◆ Records

Start of Block

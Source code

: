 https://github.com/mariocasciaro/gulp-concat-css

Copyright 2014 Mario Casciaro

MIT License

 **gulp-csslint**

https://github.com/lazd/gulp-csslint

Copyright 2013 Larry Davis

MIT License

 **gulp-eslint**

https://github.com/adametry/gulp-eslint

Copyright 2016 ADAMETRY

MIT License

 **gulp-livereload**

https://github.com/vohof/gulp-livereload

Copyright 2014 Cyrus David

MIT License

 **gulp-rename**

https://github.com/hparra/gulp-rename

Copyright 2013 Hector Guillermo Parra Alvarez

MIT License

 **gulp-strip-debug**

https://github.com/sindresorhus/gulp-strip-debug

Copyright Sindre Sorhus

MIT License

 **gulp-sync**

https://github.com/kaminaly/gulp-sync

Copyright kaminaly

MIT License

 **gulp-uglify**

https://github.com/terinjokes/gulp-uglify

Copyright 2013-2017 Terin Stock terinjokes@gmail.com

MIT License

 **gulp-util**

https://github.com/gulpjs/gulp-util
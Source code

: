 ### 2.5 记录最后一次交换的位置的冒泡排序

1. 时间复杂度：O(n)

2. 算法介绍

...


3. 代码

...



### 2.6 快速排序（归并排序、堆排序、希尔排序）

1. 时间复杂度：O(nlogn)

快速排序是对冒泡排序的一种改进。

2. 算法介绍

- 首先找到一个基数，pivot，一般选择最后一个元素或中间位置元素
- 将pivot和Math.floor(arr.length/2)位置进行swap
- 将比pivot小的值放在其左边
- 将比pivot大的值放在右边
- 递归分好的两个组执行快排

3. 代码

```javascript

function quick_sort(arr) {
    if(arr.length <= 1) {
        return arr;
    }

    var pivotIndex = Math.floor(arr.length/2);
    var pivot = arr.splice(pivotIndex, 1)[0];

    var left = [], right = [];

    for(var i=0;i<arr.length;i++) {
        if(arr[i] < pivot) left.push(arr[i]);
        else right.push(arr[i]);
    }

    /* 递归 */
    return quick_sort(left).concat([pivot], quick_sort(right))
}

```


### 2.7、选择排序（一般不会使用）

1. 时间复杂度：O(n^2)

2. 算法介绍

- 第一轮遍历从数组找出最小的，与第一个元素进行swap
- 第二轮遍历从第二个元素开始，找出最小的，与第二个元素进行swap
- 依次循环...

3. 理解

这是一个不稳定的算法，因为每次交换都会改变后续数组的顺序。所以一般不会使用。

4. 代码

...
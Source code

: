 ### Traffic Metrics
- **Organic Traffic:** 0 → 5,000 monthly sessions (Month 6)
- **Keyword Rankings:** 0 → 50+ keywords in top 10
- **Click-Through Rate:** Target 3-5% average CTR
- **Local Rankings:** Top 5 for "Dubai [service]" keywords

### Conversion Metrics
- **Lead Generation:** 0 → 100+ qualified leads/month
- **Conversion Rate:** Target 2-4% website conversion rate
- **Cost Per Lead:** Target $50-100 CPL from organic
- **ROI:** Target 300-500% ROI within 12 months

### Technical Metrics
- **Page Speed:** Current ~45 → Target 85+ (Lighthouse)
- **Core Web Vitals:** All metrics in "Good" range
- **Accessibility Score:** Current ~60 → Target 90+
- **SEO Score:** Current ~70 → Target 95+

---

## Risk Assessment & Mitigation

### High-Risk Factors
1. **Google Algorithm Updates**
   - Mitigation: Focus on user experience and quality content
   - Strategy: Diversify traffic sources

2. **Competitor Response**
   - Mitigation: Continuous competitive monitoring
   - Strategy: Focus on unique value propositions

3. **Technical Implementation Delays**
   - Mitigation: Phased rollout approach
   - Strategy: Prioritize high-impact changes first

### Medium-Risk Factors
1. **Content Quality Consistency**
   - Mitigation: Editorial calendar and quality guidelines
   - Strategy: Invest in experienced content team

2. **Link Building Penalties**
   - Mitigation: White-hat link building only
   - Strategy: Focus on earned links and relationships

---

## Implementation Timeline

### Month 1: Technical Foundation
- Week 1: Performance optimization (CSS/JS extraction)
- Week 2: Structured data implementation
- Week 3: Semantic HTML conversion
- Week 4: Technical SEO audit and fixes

End of Block

◆ What you need to do
Each entry above is to be copied out exactly.

◆ The completed task
Source code

: https://github.com/mariocasciaro/gulp-concat-css

Copyright 2014 Mario Casciaro

MIT License

 **gulp-csslint**

https://github.com/lazd/gulp-csslint

Copyright 2013 Larry Davis

MIT License

 **gulp-eslint**

https://github.com/adametry/gulp-eslint

Copyright 2016 ADAMETRY

MIT License

 **gulp-livereload**

https://github.com/vohof/gulp-livereload

Copyright 2014 Cyrus David

MIT License

 **gulp-rename**

https://github.com/hparra/gulp-rename

Copyright 2013 Hector Guillermo Parra Alvarez

MIT License

 **gulp-strip-debug**

https://github.com/sindresorhus/gulp-strip-debug

Copyright Sindre Sorhus

MIT License

 **gulp-sync**

https://github.com/kaminaly/gulp-sync

Copyright kaminaly

MIT License

 **gulp-uglify**

https://github.com/terinjokes/gulp-uglify

Copyright 2013-2017 Terin Stock terinjokes@gmail.com

MIT License

 **gulp-util**

https://github.com/gulpjs/gulp-util
Source code

: ### 2.5 记录最后一次交换的位置的冒泡排序

1. 时间复杂度：O(n)

2. 算法介绍

...


3. 代码

...



### 2.6 快速排序（归并排序、堆排序、希尔排序）

1. 时间复杂度：O(nlogn)

快速排序是对冒泡排序的一种改进。

2. 算法介绍

- 首先找到一个基数，pivot，一般选择最后一个元素或中间位置元素
- 将pivot和Math.floor(arr.length/2)位置进行swap
- 将比pivot小的值放在其左边
- 将比pivot大的值放在右边
- 递归分好的两个组执行快排

3. 代码

```javascript

function quick_sort(arr) {
    if(arr.length <= 1) {
        return arr;
    }

    var pivotIndex = Math.floor(arr.length/2);
    var pivot = arr.splice(pivotIndex, 1)[0];

    var left = [], right = [];

    for(var i=0;i<arr.length;i++) {
        if(arr[i] < pivot) left.push(arr[i]);
        else right.push(arr[i]);
    }

    /* 递归 */
    return quick_sort(left).concat([pivot], quick_sort(right))
}

```


### 2.7、选择排序（一般不会使用）

1. 时间复杂度：O(n^2)

2. 算法介绍

- 第一轮遍历从数组找出最小的，与第一个元素进行swap
- 第二轮遍历从第二个元素开始，找出最小的，与第二个元素进行swap
- 依次循环...

3. 理解

这是一个不稳定的算法，因为每次交换都会改变后续数组的顺序。所以一般不会使用。

4. 代码

...
Source code

: ### Traffic Metrics
- **Organic Traffic:** 0 → 5,000 monthly sessions (Month 6)
- **Keyword Rankings:** 0 → 50+ keywords in top 10
- **Click-Through Rate:** Target 3-5% average CTR
- **Local Rankings:** Top 5 for "Dubai [service]" keywords

### Conversion Metrics
- **Lead Generation:** 0 → 100+ qualified leads/month
- **Conversion Rate:** Target 2-4% website conversion rate
- **Cost Per Lead:** Target $50-100 CPL from organic
- **ROI:** Target 300-500% ROI within 12 months

### Technical Metrics
- **Page Speed:** Current ~45 → Target 85+ (Lighthouse)
- **Core Web Vitals:** All metrics in "Good" range
- **Accessibility Score:** Current ~60 → Target 90+
- **SEO Score:** Current ~70 → Target 95+

---

## Risk Assessment & Mitigation

### High-Risk Factors
1. **Google Algorithm Updates**
   - Mitigation: Focus on user experience and quality content
   - Strategy: Diversify traffic sources

2. **Competitor Response**
   - Mitigation: Continuous competitive monitoring
   - Strategy: Focus on unique value propositions

3. **Technical Implementation Delays**
   - Mitigation: Phased rollout approach
   - Strategy: Prioritize high-impact changes first

### Medium-Risk Factors
1. **Content Quality Consistency**
   - Mitigation: Editorial calendar and quality guidelines
   - Strategy: Invest in experienced content team

2. **Link Building Penalties**
   - Mitigation: White-hat link building only
   - Strategy: Focus on earned links and relationships

---

## Implementation Timeline

### Month 1: Technical Foundation
- Week 1: Performance optimization (CSS/JS extraction)
- Week 2: Structured data implementation
- Week 3: Semantic HTML conversion
- Week 4: Technical SEO audit and fixes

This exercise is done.